- _What is required_: Give the total of lines holding the word "Funktionen" in the records below, and nothing else.
(Beginning of Data excerpts)
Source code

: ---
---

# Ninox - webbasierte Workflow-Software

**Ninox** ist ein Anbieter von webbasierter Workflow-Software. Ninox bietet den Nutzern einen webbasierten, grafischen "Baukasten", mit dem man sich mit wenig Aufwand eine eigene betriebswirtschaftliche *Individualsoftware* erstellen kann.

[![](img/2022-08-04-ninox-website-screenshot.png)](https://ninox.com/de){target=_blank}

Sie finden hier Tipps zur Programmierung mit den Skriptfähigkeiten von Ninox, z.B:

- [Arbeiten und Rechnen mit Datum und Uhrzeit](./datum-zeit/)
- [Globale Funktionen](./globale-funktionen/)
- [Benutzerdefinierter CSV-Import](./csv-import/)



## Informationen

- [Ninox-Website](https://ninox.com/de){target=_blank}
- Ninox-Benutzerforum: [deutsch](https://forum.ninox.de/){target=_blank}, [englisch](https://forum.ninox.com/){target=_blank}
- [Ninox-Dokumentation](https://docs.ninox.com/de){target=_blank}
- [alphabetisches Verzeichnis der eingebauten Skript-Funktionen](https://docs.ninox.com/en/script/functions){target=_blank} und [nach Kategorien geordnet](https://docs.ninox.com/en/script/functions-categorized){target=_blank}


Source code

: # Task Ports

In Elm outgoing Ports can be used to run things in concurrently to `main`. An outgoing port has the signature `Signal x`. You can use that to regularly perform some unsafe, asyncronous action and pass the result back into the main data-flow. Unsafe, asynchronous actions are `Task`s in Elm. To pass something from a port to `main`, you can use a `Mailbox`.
(End of Data excerpts)
- _Output for this exercise_: 2